| “Statement of —— —— C——, of Oglethorpe County, leading planter of that county. | ||
| “Good hands in county will work 8½ acres in cotton—2 bales | $300 00 | |
| 8½ acres in corn—85 bush. | 85 00 | |
| Gross Income, | $385 00 | |
| “Expenses. | ||
| 3 lbs. bacon a week, 60 cts. } | ||
| 1 peck meal, 25 cts. } | ||
| Board of hand for year | $44 20 | |
| Rent of Cabin | 10 00 | |
| Fuel | 25 00 | |
| Wages | 144 00 | |
| Total Expenses, | $223 20 | |
| Nett Income from each hand, | $161 80.” | |
“Here,” said General Tillson, “the profits of the labor are placed as low, and the expenses as high, as Mr. C—— could figure them, after considerable study.

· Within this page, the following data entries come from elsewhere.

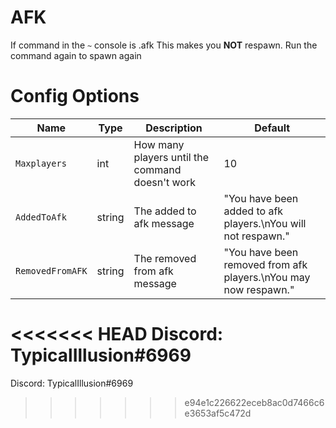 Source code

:# AFK
If command in the `~` console is .afk
This makes you __NOT__ respawn.
Run the command again to spawn again
# Config Options
| Name | Type | Description | Default |
| --- | --- | --- | --- |
| `Maxplayers`| int | How many players until the command doesn't work | 10 |
| `AddedToAfk`| string | The added to afk message | "You have been added to afk players.\nYou will not respawn." |
| `RemovedFromAFK` | string | The removed from afk message | "You have been removed from afk players.\nYou may now respawn." |

<<<<<<< HEAD
Discord: TypicalIllusion#6969
=======
Discord: TypicalIllusion#6969
>>>>>>> e94e1c226622eceb8ac0d7466c6e3653af5c472d
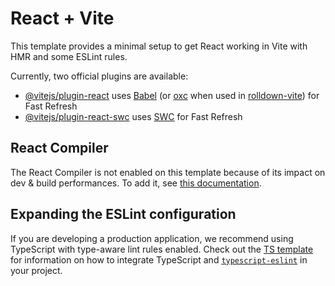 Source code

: # React + Vite

This template provides a minimal setup to get React working in Vite with HMR and some ESLint rules.

Currently, two official plugins are available:

- [@vitejs/plugin-react](https://github.com/vitejs/vite-plugin-react/blob/main/packages/plugin-react) uses [Babel](https://babeljs.io/) (or [oxc](https://oxc.rs) when used in [rolldown-vite](https://vite.dev/guide/rolldown)) for Fast Refresh
- [@vitejs/plugin-react-swc](https://github.com/vitejs/vite-plugin-react/blob/main/packages/plugin-react-swc) uses [SWC](https://swc.rs/) for Fast Refresh

## React Compiler

The React Compiler is not enabled on this template because of its impact on dev & build performances. To add it, see [this documentation](https://react.dev/learn/react-compiler/installation).

## Expanding the ESLint configuration

If you are developing a production application, we recommend using TypeScript with type-aware lint rules enabled. Check out the [TS template](https://github.com/vitejs/vite/tree/main/packages/create-vite/template-react-ts) for information on how to integrate TypeScript and [`typescript-eslint`](https://typescript-eslint.io) in your project.
<!-- 
my-react-app/
├── public/
├── src/
│   ├── components/
│   │   ├── ui/                    # shadcn/ui components
│   │   │   ├── button.jsx         ✅ (already installed)
│   │   │   ├── card.jsx
│   │   │   ├── badge.jsx
│   │   │   ├── table.jsx
│   │   │   └── alert.jsx
│   │   ├── layout/
│   │   │   ├── Sidebar.jsx
│   │   │   ├── TopBar.jsx
│   │   │   ├── Footer.jsx
│   │   │   └── MainLayout.jsx
│   │   ├── dashboard/
│   │   │   ├── StatCards.jsx
│   │   │   ├── ThreatMap.jsx
│   │   │   ├── AlertsTable.jsx
│   │   │   ├── SecurityMetrics.jsx
│   │   │   └── SystemStatus.jsx
│   │   ├── charts/
│   │   │   ├── RealTimeChart.jsx
│   │   │   ├── ThreatTrendsChart.jsx
│   │   │   └── NetworkChart.jsx
│   │   └── animations/
│   │       ├── PulseAnimation.jsx
│   │       ├── GlowEffect.jsx
│   │       └── CounterAnimation.jsx
│   ├── pages/
│   │   ├── Dashboard.jsx          # Main SIEM dashboard
│   │   ├── Alerts.jsx             # Security alerts page
│   │   ├── Reports.jsx            # Security reports
│   │   └── Settings.jsx           # Dashboard settings
│   ├── hooks/
│   │   ├── useRealTimeData.js     # WebSocket for live data
│   │   ├── useAnimations.js       # Animation controls
│   │   └── useDarkMode.js         # Theme switching
│   ├── data/
│   │   ├── mockData.js            # Sample SIEM data
│   │   └── apiEndpoints.js        # API configuration
│   ├── utils/
│   │   ├── formatters.js          # Data formatting
│   │   └── constants.js           # App constants
│   └── styles/
│       └── animations.css         # Custom animations
├── App.jsx                        ✅ (your current file)
├── main.jsx                       ✅ (your current file)
└── index.css                      ✅ (your current file) --> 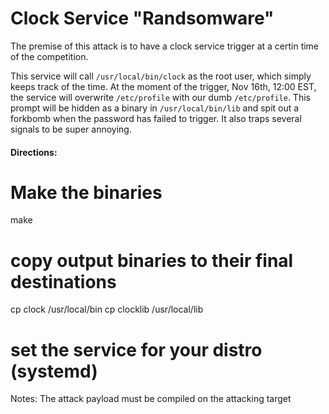 # Clock Service "Randsomware"

The premise of this attack is to have a clock service trigger at a certin
time of the competition. 

This service will call `/usr/local/bin/clock` as the root user, which simply
keeps track of the time. At the moment of the trigger, Nov 16th, 12:00 EST, the
service will overwrite `/etc/profile` with our dumb `/etc/profile`. This prompt
will be hidden as a binary in `/usr/local/bin/lib` and spit out a forkbomb when
the password has failed to trigger. It also traps several signals to be super
annoying.

#### Directions: 

# Make the binaries 
make

# copy output binaries to their final destinations
cp clock /usr/local/bin
cp clocklib /usr/local/lib

# set the service for your distro (systemd)



Notes: 
The attack payload must be compiled on the attacking target

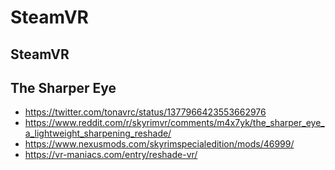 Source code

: # SteamVR
## SteamVR
## The Sharper Eye

- https://twitter.com/tonavrc/status/1377966423553662976
- https://www.reddit.com/r/skyrimvr/comments/m4x7yk/the_sharper_eye_a_lightweight_sharpening_reshade/
- https://www.nexusmods.com/skyrimspecialedition/mods/46999/
- https://vr-maniacs.com/entry/reshade-vr/
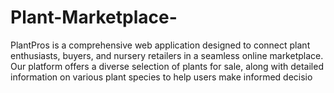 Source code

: # Plant-Marketplace-
PlantPros is a comprehensive web application designed to connect plant enthusiasts, buyers, and nursery retailers in a seamless online marketplace. Our platform offers a diverse selection of plants for sale, along with detailed information on various plant species to help users make informed decisio
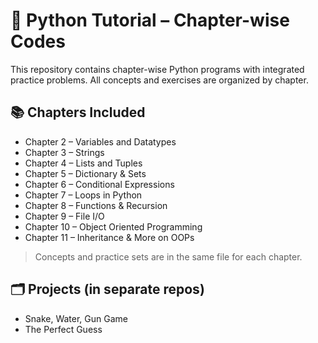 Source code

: # 🐍 Python Tutorial – Chapter-wise Codes

This repository contains chapter-wise Python programs with integrated practice problems. All concepts and exercises are organized by chapter.

## 📚 Chapters Included

- Chapter 2 – Variables and Datatypes
- Chapter 3 – Strings
- Chapter 4 – Lists and Tuples
- Chapter 5 – Dictionary & Sets
- Chapter 6 – Conditional Expressions
- Chapter 7 – Loops in Python
- Chapter 8 – Functions & Recursion
- Chapter 9 – File I/O
- Chapter 10 – Object Oriented Programming
- Chapter 11 – Inheritance & More on OOPs

> Concepts and practice sets are in the same file for each chapter.

## 🗂 Projects (in separate repos)

- Snake, Water, Gun Game
- The Perfect Guess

From the labor of a hundred freedmen, on his two plantations, he would clear, according to his own account, upwards of sixteen thousand dollars,—sufficient to cover all risks, and all other expenses of the plantation, and leave him a little fortune at the end of the year.”

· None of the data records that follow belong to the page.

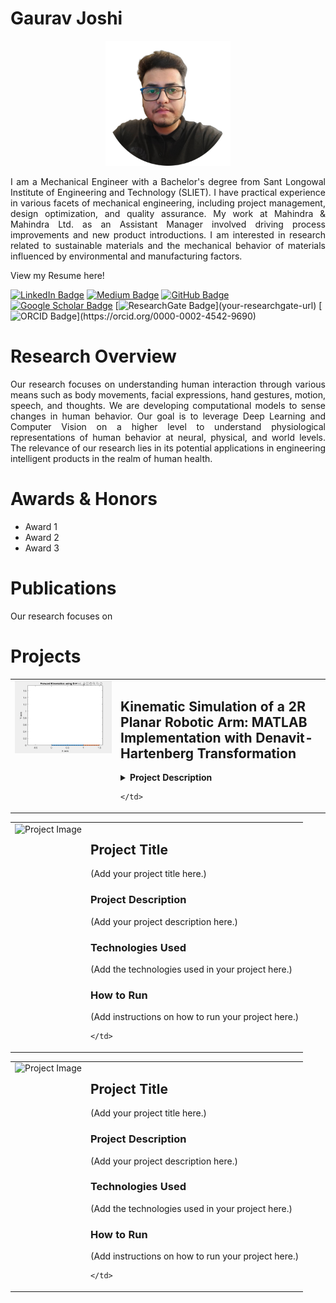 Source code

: # Gaurav Joshi

<p align="center">
  <img src="./profilepic.png" alt="Profile Picture" width="200"/>
  <br>
  <samp>
    <p align="justify"> 
     I am a Mechanical Engineer with a Bachelor's degree from Sant Longowal Institute of Engineering and Technology (SLIET). I have practical experience in various facets of mechanical engineering, including project management, design optimization, and quality assurance. My work at Mahindra & Mahindra Ltd. as an Assistant Manager involved driving process improvements and new product introductions. I am interested in research related to sustainable materials and the mechanical behavior of materials influenced by environmental and manufacturing factors. 
      </p>
  </samp>
</p>




View my Resume here!

[![LinkedIn Badge](https://img.shields.io/badge/-LinkedIn-blue?style=flat-square&logo=linkedin&logoColor=white&link=your-linkedin-url%29)](https://www.linkedin.com/in/mastersinusoidal/)
[![Medium Badge](https://img.shields.io/badge/-Medium-black?style=flat-square&logo=medium&logoColor=white&link=your-medium-url%29)](https://medium.com/@mastersinusoidal)
[![GitHub Badge](https://img.shields.io/badge/-GitHub-181717?style=flat-square&logo=github&logoColor=white&link=your-github-url%29)](https://github.com/mastersinusoidal)
[![Google Scholar Badge](https://img.shields.io/badge/-Google_Scholar-blue?style=flat-square&logo=google-scholar&logoColor=white&link=your-google-scholar-url%29)](your-google-scholar-url)
[![ResearchGate Badge](https://img.shields.io/badge/-ResearchGate-green?)](your-researchgate-url)
[![ORCID Badge](https://img.shields.io/badge/-ORCID-green?)](https://orcid.org/0000-0002-4542-9690)

# Research Overview
<p align="justify"> 
Our research focuses on understanding human interaction through various means such as body movements, facial expressions, hand gestures, motion, speech, and thoughts. We are developing computational models to sense changes in human behavior. Our goal is to leverage Deep Learning and Computer Vision on a higher level to understand physiological representations of human behavior at neural, physical, and world levels. The relevance of our research lies in its potential applications in engineering intelligent products in the realm of human health.
  </p>

# Awards & Honors
* Award 1
* Award 2
* Award 3

# Publications
<p align="justify"> 
Our research focuses on 
  </p>

  
# Projects
  <table border="0">
  <tr>
    <td valign="top"><img src="./dhm.gif" alt="Project Image" width="1000"/></td>
    <td valign="top">

## Kinematic Simulation of a 2R Planar Robotic Arm: MATLAB Implementation with Denavit-Hartenberg Transformation

<details>
  <summary><b>Project Description</b></summary>

This project explores the simulation of forward kinematics for a 2R planar robotic arm using MATLAB, integrating the Denavit-Hartenberg (D-H) Transformation method. The D-H method employs a recursive approach to calculate the rotation matrix and displacement vector of the end-effector relative to the base frame. Key steps involve assigning frames according to D-H rules, filling out the D-H parameter table, and incorporating parameters into the homogeneous transformation matrix. Adhering to D-H frame assignment rules ensures accurate representation of the manipulator's kinematic diagram. By modifying the D-H parameter table for 2D planar manipulation, the project emphasizes the practical application of the D-H method. Through MATLAB implementation, including loop-based variable analysis and plot generation, the project showcases the efficacy of the D-H method in accurately determining end effector positions. Additionally, the study highlights the importance of understanding manipulator kinematics in advancing automation across industries.

</details>


    </td>
  </tr>
</table>

 <table border="0">
  <tr>
    <td valign="top"><img src="IMAGE_URL" alt="Project Image" width="500"/></td>
    <td valign="top">

## Project Title
(Add your project title here.)

### Project Description
(Add your project description here.)

### Technologies Used
(Add the technologies used in your project here.)

### How to Run
(Add instructions on how to run your project here.)

    </td>
  </tr>
</table>

 <table border="0">
  <tr>
    <td valign="top"><img src="IMAGE_URL" alt="Project Image" width="500"/></td>
    <td valign="top">

## Project Title
(Add your project title here.)

### Project Description
(Add your project description here.)

### Technologies Used
(Add the technologies used in your project here.)

### How to Run
(Add instructions on how to run your project here.)

    </td>
  </tr>
</table>




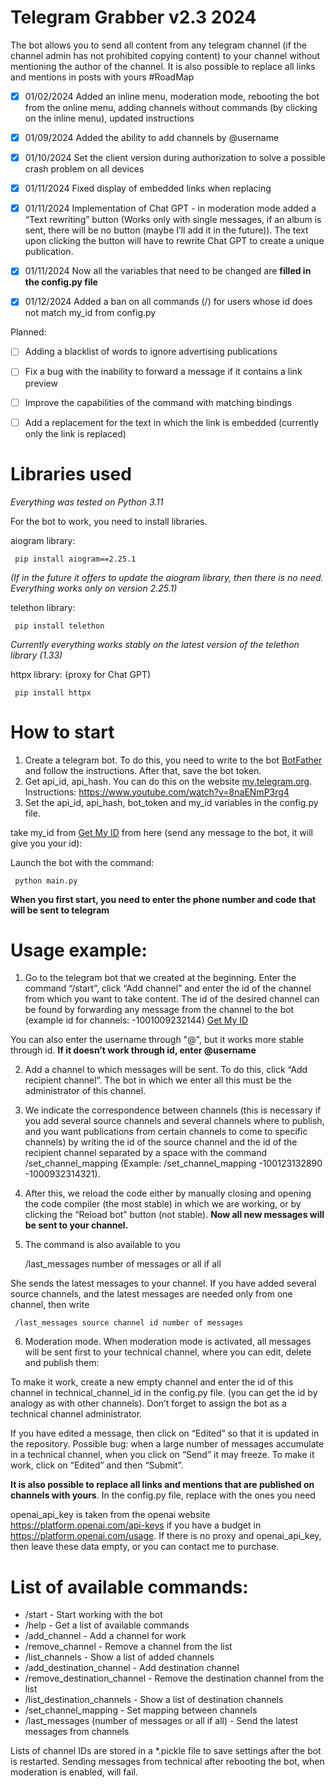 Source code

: # Telegram Grabber v2.3 2024

The bot allows you to send all content from any telegram channel (if the channel admin has not prohibited copying content) to your channel without mentioning the author of the channel. It is also possible to replace all links and mentions in posts with yours
#RoadMap
- [x] 01/02/2024 Added an inline menu, moderation mode, rebooting the bot from the online menu, adding channels without commands (by clicking on the inline menu), updated instructions

- [x] 01/09/2024 Added the ability to add channels by @username

- [x] 01/10/2024 Set the client version during authorization to solve a possible crash problem on all devices

- [x] 01/11/2024 Fixed display of embedded links when replacing

- [x] 01/11/2024 Implementation of Chat GPT - in moderation mode added a “Text rewriting” button (Works only with single messages, if an album is sent, there will be no button (maybe I’ll add it in the future)). The text upon clicking the button will have to rewrite Chat GPT to create a unique publication.

- [x] 01/11/2024 Now all the variables that need to be changed are **filled in the config.py file**

- [x] 01/12/2024 Added a ban on all commands (/) for users whose id does not match my_id from config.py

Planned:

- [ ] Adding a blacklist of words to ignore advertising publications

- [ ] Fix a bug with the inability to forward a message if it contains a link preview

- [ ] Improve the capabilities of the command with matching bindings

- [ ] Add a replacement for the text in which the link is embedded (currently only the link is replaced)

# Libraries used

_Everything was tested on Python 3.11_

For the bot to work, you need to install libraries.

aiogram library:

     pip install aiogram==2.25.1
_(If in the future it offers to update the aiogram library, then there is no need. Everything works only on version 2.25.1)_

telethon library:
 
     pip install telethon
_Currently everything works stably on the latest version of the telethon library (1.33)_


httpx library: (proxy for Chat GPT)

     pip install httpx


# How to start

1. Create a telegram bot. To do this, you need to write to the bot [BotFather](https://telegram.me/botfather) and follow the instructions. After that, save the bot token.
2. Get api_id, api_hash. You can do this on the website [my.telegram.org](https://my.telegram.org/auth). Instructions: https://www.youtube.com/watch?v=8naENmP3rg4
3. Set the api_id, api_hash, bot_token and my_id variables in the config.py file.



take my_id from [Get My ID](https://t.me/getmyid_bot) from here (send any message to the bot, it will give you your id):




Launch the bot with the command:

     python main.py

**When you first start, you need to enter the phone number and code that will be sent to telegram**

# Usage example:
1. Go to the telegram bot that we created at the beginning. Enter the command “/start”, click “Add channel” and enter the id of the channel from which you want to take content.
The id of the desired channel can be found by forwarding any message from the channel to the bot (example id for channels: -1001009232144) [Get My ID](https://t.me/getmyid_bot)

You can also enter the username through "@", but it works more stable through id. **If it doesn’t work through id, enter @username**

2. Add a channel to which messages will be sent. To do this, click “Add recipient channel”. The bot in which we enter all this must be the administrator of this channel.
3. We indicate the correspondence between channels (this is necessary if you add several source channels and several channels where to publish, and you want publications from certain channels to come to specific channels) by writing the id of the source channel and the id of the recipient channel separated by a space with the command /set_channel_mapping (Example: /set_channel_mapping -100123132890 -1000932314321).
4. After this, we reload the code either by manually closing and opening the code compiler (the most stable) in which we are working, or by clicking the “Reload bot” button (not stable). **Now all new messages will be sent to your channel.**
5. The command is also available to you

     /last_messages number of messages or all if all
    
She sends the latest messages to your channel. If you have added several source channels, and the latest messages are needed only from one channel, then write

     /last_messages source channel id number of messages

6. Moderation mode. When moderation mode is activated, all messages will be sent first to your technical channel, where you can edit, delete and publish them:



To make it work, create a new empty channel and enter the id of this channel in technical_channel_id in the config.py file. (you can get the id by analogy as with other channels). Don’t forget to assign the bot as a technical channel administrator.


If you have edited a message, then click on “Edited” so that it is updated in the repository. Possible bug: when a large number of messages accumulate in a technical channel, when you click on “Send” it may freeze. To make it work, click on “Edited” and then “Submit”.

**It is also possible to replace all links and mentions that are published on channels with yours**. In the config.py file, replace with the ones you need



openai_api_key is taken from the openai website https://platform.openai.com/api-keys if you have a budget in https://platform.openai.com/usage. If there is no proxy and openai_api_key, then leave these data empty, or you can contact me to purchase.



# List of available commands:
* /start - Start working with the bot
* /help - Get a list of available commands
* /add_channel - Add a channel for work
* /remove_channel - Remove a channel from the list
* /list_channels - Show a list of added channels
* /add_destination_channel - Add destination channel
* /remove_destination_channel - Remove the destination channel from the list
* /list_destination_channels - Show a list of destination channels
* /set_channel_mapping - Set mapping between channels
* /last_messages (number of messages or all if all) - Send the latest messages from channels


Lists of channel IDs are stored in a *.pickle file to save settings after the bot is restarted. Sending messages from technical after rebooting the bot, when moderation is enabled, will fail.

Mr. C—— had repeated to General Tillson his statement to me, regarding the dishonest contracts made with the freedmen in his county. “The truth is,” said the General, “he wants to hire them himself for about half what they are worth, and he is indignant because others have hired them for less. He can really afford to pay his help twice what I demand, and then make two hundred dollars a year from the labor of each freedman. The other day some leading planters from South-western Georgia made the same complaint with regard to wages. ‘Very well,’ I said, ‘if you can’t pay twelve dollars a month, give your laborers a part of the crops.’ They thought one seventh of the cotton was more than they ought to give, declaring that the negro would get rich on that. ‘If sixty freedmen,’ I said, ‘can get rich on one seventh of a crop, the planter, I am sure, can get rich on six sevenths.’
“The trouble is, these men wish to make everything there is to be made, and leave the freedman nothing. They resort to the meanest schemes to cheat him. They tell the negroes that if they go with the agents of the Bureau to other places, the able-bodied among them will be carried off and sold into Cuba, and the women and children drowned in the Mississippi.[[18]]
“I have not yet sent a thousand negroes out of the State,” continued General Tillson. “But I have sent off enough to alarm the people, and raise the rate of wages. I told the planters on the coast of Georgia, that they must pay the women twelve dollars a month, and the men fifteen, or I would take the colored population out of their counties. That brought them to terms, after all their talk about wanting to get rid of the niggers.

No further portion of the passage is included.